Thermal imaging cameras (TIC) have been shown to be invaluable tools for firefighters. They have led to firefighters being able to locate a victim more quickly, successfully navigate out of burning houses more consistently and reduce the time required to satisfactorily complete a search. Some issues, however, still remain. When searching for victims, it takes time to pull out the TIC, set it up and read the display. Hand-held TIC displays can be difficult to accurately see in dense smoke, leading to slower victim location. Using a display requires the operator to take their eyes and attention off of their immediate surroundings, leading to a loss of awareness and an increased risk of tunnel vision.

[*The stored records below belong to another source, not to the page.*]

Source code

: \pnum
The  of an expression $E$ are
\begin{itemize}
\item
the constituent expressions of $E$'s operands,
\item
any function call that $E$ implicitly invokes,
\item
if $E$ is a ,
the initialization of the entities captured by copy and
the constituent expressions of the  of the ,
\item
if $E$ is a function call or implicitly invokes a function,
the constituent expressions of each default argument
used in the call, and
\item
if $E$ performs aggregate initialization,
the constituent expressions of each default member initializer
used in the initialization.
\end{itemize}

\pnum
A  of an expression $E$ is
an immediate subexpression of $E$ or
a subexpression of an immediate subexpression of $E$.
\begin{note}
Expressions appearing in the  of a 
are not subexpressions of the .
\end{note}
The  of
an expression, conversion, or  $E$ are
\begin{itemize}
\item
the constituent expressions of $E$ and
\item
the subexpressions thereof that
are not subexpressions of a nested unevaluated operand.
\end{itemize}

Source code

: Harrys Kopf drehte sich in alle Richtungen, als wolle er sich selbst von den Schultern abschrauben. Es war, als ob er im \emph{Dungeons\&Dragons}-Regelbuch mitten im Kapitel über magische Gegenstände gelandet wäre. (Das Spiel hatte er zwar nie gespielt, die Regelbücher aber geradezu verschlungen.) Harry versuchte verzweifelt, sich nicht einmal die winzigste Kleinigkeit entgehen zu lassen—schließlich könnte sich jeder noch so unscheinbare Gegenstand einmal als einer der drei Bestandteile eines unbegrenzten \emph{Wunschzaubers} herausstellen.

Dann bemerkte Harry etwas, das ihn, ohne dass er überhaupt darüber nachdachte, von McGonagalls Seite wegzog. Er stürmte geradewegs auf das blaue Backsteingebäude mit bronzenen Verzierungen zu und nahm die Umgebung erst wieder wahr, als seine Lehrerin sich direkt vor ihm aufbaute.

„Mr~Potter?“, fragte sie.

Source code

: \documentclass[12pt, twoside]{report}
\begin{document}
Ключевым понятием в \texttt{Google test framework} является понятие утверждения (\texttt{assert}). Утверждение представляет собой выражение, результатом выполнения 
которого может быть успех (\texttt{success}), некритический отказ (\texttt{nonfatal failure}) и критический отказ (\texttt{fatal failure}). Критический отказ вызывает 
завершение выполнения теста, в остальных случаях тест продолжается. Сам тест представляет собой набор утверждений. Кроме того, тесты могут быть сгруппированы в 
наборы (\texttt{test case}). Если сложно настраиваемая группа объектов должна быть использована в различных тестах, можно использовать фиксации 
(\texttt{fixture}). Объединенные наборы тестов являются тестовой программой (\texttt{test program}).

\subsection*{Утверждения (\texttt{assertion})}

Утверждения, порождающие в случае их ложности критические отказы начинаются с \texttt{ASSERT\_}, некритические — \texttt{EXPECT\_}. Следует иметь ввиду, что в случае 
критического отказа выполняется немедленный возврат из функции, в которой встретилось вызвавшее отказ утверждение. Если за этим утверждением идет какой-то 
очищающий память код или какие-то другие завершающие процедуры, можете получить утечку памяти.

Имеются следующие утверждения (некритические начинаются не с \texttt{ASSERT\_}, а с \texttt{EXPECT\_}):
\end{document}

A sensory substitution device which utilises machine learning to give firefighters the sense of infrared (IR) would be a useful tool. It would reduce the amount firefighters need to look away from their surroundings at a display (also decreasing the risk of tunnel vision) as they would no longer feel the need to constantly monitor the TIC display as they would be continuously fed important IR information. They would be able to respond more quickly when an appropriate stimulus is felt than having to refer to a display, leading to a decrease in victim rescue time. Key information being streamed to the firefighter directly would lead to fewer occasions where the poor visibility of the display in thick smoke was a concern. Overall, firefighters with a sense of IR would be more effective in search-and-rescue operations.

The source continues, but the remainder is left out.